[Opening Recorded information section]

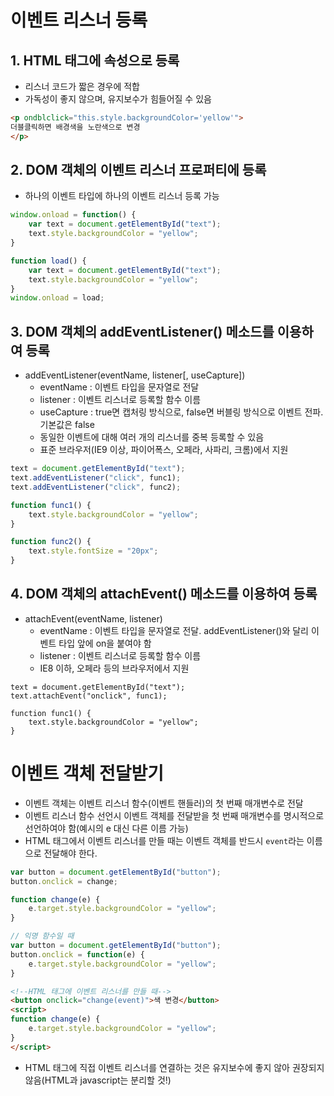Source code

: # 이벤트 리스너 등록
## 1. HTML 태그에 속성으로 등록
* 리스너 코드가 짧은 경우에 적합
* 가독성이 좋지 않으며, 유지보수가 힘들어질 수 있음

```html
<p ondblclick="this.style.backgroundColor='yellow'">
더블클릭하면 배경색을 노란색으로 변경
</p>
```

## 2. DOM 객체의 이벤트 리스너 프로퍼티에 등록
* 하나의 이벤트 타입에 하나의 이벤트 리스너 등록 가능

```javascript
window.onload = function() {
    var text = document.getElementById("text");
    text.style.backgroundColor = "yellow";
}
```
```javascript
function load() {
    var text = document.getElementById("text");
    text.style.backgroundColor = "yellow";
}
window.onload = load;
```

## 3. DOM 객체의 addEventListener() 메소드를 이용하여 등록
* addEventListener(eventName, listener[, useCapture])
  * eventName : 이벤트 타입을 문자열로 전달
  * listener : 이벤트 리스너로 등록할 함수 이름
  * useCapture : true면 캡처링 방식으로, false면 버블링 방식으로 이벤트 전파. 기본값은 false
  * 동일한 이벤트에 대해 여러 개의 리스너를 중복 등록할 수 있음
  * 표준 브라우저(IE9 이상, 파이어폭스, 오페라, 사파리, 크롬)에서 지원
 
```javascript
text = document.getElementById("text");
text.addEventListener("click", func1);
text.addEventListener("click", func2);

function func1() {
    text.style.backgroundColor = "yellow";
}

function func2() {
    text.style.fontSize = "20px";
}
```

## 4. DOM 객체의 attachEvent() 메소드를 이용하여 등록
* attachEvent(eventName, listener)
    * eventName : 이벤트 타입을 문자열로 전달. addEventListener()와 달리 이벤트 타입 앞에 on을 붙여야 함
    * listener : 이벤트 리스너로 등록할 함수 이름
    * IE8 이하, 오페라 등의 브라우저에서 지원
    
```javacsript
text = document.getElementById("text");
text.attachEvent("onclick", func1);

function func1() {
    text.style.backgroundColor = "yellow";
}
```

# 이벤트 객체 전달받기
* 이벤트 객체는 이벤트 리스너 함수(이벤트 핸들러)의 첫 번째 매개변수로 전달
* 이벤트 리스너 함수 선언시 이벤트 객체를 전달받을 첫 번째 매개변수를 명시적으로 선언하여야 함(예시의 e 대신 다른 이름 가능)
* HTML 태그에서 이벤트 리스너를 만들 때는 이벤트 객체를 반드시 `event`라는 이름으로 전달해야 한다.

```javascript
var button = document.getElementById("button");
button.onclick = change;

function change(e) {
    e.target.style.backgroundColor = "yellow";
}
```
```javascript
// 익명 함수일 때
var button = document.getElementById("button");
button.onclick = function(e) {
    e.target.style.backgroundColor = "yellow";
}
```
```html
<!--HTML 태그에 이벤트 리스너를 만들 때-->
<button onclick="change(event)">색 변경</button>
<script>
function change(e) {
    e.target.style.backgroundColor = "yellow";
}  
</script>
```
* HTML 태그에 직접 이벤트 리스너를 연결하는 것은 유지보수에 좋지 않아 권장되지 않음(HTML과 javascript는 분리할 것!)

[Closing Recorded information section]

Assignment: Repeat the material above word for word, please, apart from its images.

Finished exercise:
Source code

: # 이벤트 리스너 등록
## 1. HTML 태그에 속성으로 등록
* 리스너 코드가 짧은 경우에 적합
* 가독성이 좋지 않으며, 유지보수가 힘들어질 수 있음

```html
<p ondblclick="this.style.backgroundColor='yellow'">
더블클릭하면 배경색을 노란색으로 변경
</p>
```

## 2. DOM 객체의 이벤트 리스너 프로퍼티에 등록
* 하나의 이벤트 타입에 하나의 이벤트 리스너 등록 가능

```javascript
window.onload = function() {
    var text = document.getElementById("text");
    text.style.backgroundColor = "yellow";
}
```
```javascript
function load() {
    var text = document.getElementById("text");
    text.style.backgroundColor = "yellow";
}
window.onload = load;
```

## 3. DOM 객체의 addEventListener() 메소드를 이용하여 등록
* addEventListener(eventName, listener[, useCapture])
  * eventName : 이벤트 타입을 문자열로 전달
  * listener : 이벤트 리스너로 등록할 함수 이름
  * useCapture : true면 캡처링 방식으로, false면 버블링 방식으로 이벤트 전파. 기본값은 false
  * 동일한 이벤트에 대해 여러 개의 리스너를 중복 등록할 수 있음
  * 표준 브라우저(IE9 이상, 파이어폭스, 오페라, 사파리, 크롬)에서 지원
 
```javascript
text = document.getElementById("text");
text.addEventListener("click", func1);
text.addEventListener("click", func2);

function func1() {
    text.style.backgroundColor = "yellow";
}

function func2() {
    text.style.fontSize = "20px";
}
```

## 4. DOM 객체의 attachEvent() 메소드를 이용하여 등록
* attachEvent(eventName, listener)
    * eventName : 이벤트 타입을 문자열로 전달. addEventListener()와 달리 이벤트 타입 앞에 on을 붙여야 함
    * listener : 이벤트 리스너로 등록할 함수 이름
    * IE8 이하, 오페라 등의 브라우저에서 지원
    
```javacsript
text = document.getElementById("text");
text.attachEvent("onclick", func1);

function func1() {
    text.style.backgroundColor = "yellow";
}
```

# 이벤트 객체 전달받기
* 이벤트 객체는 이벤트 리스너 함수(이벤트 핸들러)의 첫 번째 매개변수로 전달
* 이벤트 리스너 함수 선언시 이벤트 객체를 전달받을 첫 번째 매개변수를 명시적으로 선언하여야 함(예시의 e 대신 다른 이름 가능)
* HTML 태그에서 이벤트 리스너를 만들 때는 이벤트 객체를 반드시 `event`라는 이름으로 전달해야 한다.

```javascript
var button = document.getElementById("button");
button.onclick = change;

function change(e) {
    e.target.style.backgroundColor = "yellow";
}
```
```javascript
// 익명 함수일 때
var button = document.getElementById("button");
button.onclick = function(e) {
    e.target.style.backgroundColor = "yellow";
}
```
```html
<!--HTML 태그에 이벤트 리스너를 만들 때-->
<button onclick="change(event)">색 변경</button>
<script>
function change(e) {
    e.target.style.backgroundColor = "yellow";
}  
</script>
```
* HTML 태그에 직접 이벤트 리스너를 연결하는 것은 유지보수에 좋지 않아 권장되지 않음(HTML과 javascript는 분리할 것!)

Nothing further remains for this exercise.